About this task:
Could you filter the records below down to the lines that include the word "张之洞全集"?

Items from a data source:
□ □ □ □ □

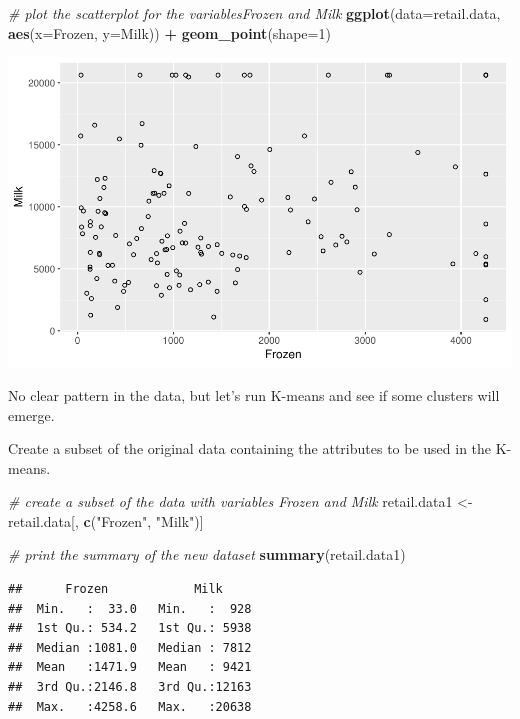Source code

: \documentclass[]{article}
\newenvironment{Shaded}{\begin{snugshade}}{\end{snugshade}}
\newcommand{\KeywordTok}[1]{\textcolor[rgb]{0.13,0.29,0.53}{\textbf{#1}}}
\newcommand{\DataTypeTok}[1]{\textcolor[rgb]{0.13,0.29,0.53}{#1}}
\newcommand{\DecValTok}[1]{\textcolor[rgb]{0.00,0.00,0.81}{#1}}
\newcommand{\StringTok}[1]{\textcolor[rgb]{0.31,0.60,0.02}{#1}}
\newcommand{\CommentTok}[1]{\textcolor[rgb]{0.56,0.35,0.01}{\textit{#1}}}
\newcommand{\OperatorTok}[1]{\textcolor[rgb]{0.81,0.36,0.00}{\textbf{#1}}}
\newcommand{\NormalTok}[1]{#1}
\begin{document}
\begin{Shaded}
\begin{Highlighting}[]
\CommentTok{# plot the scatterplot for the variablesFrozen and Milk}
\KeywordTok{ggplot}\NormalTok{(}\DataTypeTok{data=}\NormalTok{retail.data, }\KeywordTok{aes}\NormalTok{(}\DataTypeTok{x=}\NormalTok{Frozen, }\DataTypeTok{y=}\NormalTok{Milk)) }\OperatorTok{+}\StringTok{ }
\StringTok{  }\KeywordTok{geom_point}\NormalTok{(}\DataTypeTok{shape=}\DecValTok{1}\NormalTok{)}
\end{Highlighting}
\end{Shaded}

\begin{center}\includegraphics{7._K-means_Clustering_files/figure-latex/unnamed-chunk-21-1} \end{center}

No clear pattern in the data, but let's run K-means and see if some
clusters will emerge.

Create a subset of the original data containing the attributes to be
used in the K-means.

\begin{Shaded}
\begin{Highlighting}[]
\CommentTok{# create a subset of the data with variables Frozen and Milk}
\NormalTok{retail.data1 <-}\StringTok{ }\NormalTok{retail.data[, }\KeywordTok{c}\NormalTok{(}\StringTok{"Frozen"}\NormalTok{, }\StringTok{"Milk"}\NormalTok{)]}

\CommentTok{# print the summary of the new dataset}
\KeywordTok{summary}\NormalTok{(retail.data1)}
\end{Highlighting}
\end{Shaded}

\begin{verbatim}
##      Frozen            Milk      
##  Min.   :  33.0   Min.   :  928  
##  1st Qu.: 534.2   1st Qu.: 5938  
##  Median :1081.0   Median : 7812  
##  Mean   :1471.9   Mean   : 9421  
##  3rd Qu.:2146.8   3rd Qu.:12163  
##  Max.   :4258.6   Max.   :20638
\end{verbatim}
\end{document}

□ □ □ □ □

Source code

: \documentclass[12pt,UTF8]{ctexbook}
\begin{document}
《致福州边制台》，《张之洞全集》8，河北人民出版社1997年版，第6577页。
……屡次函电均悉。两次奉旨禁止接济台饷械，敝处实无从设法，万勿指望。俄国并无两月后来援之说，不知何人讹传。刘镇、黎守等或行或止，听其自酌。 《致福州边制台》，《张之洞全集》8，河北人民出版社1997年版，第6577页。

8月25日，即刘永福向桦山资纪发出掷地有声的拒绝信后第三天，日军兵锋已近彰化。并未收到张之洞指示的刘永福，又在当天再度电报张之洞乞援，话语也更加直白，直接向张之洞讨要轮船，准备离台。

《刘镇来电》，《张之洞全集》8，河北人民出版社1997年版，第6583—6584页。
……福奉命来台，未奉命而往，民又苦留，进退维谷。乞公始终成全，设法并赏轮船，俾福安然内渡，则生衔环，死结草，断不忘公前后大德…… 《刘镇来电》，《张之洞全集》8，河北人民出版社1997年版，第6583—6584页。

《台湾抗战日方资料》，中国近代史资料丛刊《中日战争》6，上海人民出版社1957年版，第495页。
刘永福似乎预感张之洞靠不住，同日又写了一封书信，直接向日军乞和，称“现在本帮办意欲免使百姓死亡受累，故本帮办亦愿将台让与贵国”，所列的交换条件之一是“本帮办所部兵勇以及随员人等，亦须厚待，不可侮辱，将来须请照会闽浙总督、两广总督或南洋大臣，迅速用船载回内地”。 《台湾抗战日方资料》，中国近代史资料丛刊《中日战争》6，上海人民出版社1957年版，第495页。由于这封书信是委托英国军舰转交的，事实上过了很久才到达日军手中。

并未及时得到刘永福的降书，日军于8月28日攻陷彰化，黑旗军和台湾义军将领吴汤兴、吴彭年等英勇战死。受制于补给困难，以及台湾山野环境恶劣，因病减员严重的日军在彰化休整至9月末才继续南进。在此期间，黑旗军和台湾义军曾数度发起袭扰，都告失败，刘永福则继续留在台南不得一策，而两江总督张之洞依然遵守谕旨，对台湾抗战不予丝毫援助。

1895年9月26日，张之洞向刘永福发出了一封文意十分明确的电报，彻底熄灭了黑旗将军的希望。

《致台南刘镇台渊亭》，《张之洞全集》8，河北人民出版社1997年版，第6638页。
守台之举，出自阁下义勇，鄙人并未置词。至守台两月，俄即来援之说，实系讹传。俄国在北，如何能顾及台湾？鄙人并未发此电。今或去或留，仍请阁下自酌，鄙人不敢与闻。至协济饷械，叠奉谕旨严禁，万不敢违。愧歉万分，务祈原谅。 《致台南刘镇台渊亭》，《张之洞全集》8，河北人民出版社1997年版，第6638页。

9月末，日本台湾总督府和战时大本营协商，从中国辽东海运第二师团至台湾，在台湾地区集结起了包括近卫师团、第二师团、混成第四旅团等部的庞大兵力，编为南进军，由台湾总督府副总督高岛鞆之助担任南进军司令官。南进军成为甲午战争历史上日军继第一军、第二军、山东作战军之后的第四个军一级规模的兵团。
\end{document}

□ □ □ □ □

Answer for this exercise:
《致福州边制台》，《张之洞全集》8，河北人民出版社1997年版，第6577页。
……屡次函电均悉。两次奉旨禁止接济台饷械，敝处实无从设法，万勿指望。俄国并无两月后来援之说，不知何人讹传。刘镇、黎守等或行或止，听其自酌。 《致福州边制台》，《张之洞全集》8，河北人民出版社1997年版，第6577页。
《刘镇来电》，《张之洞全集》8，河北人民出版社1997年版，第6583—6584页。
……福奉命来台，未奉命而往，民又苦留，进退维谷。乞公始终成全，设法并赏轮船，俾福安然内渡，则生衔环，死结草，断不忘公前后大德…… 《刘镇来电》，《张之洞全集》8，河北人民出版社1997年版，第6583—6584页。
《致台南刘镇台渊亭》，《张之洞全集》8，河北人民出版社1997年版，第6638页。
守台之举，出自阁下义勇，鄙人并未置词。至守台两月，俄即来援之说，实系讹传。俄国在北，如何能顾及台湾？鄙人并未发此电。今或去或留，仍请阁下自酌，鄙人不敢与闻。至协济饷械，叠奉谕旨严禁，万不敢违。愧歉万分，务祈原谅。 《致台南刘镇台渊亭》，《张之洞全集》8，河北人民出版社1997年版，第6638页。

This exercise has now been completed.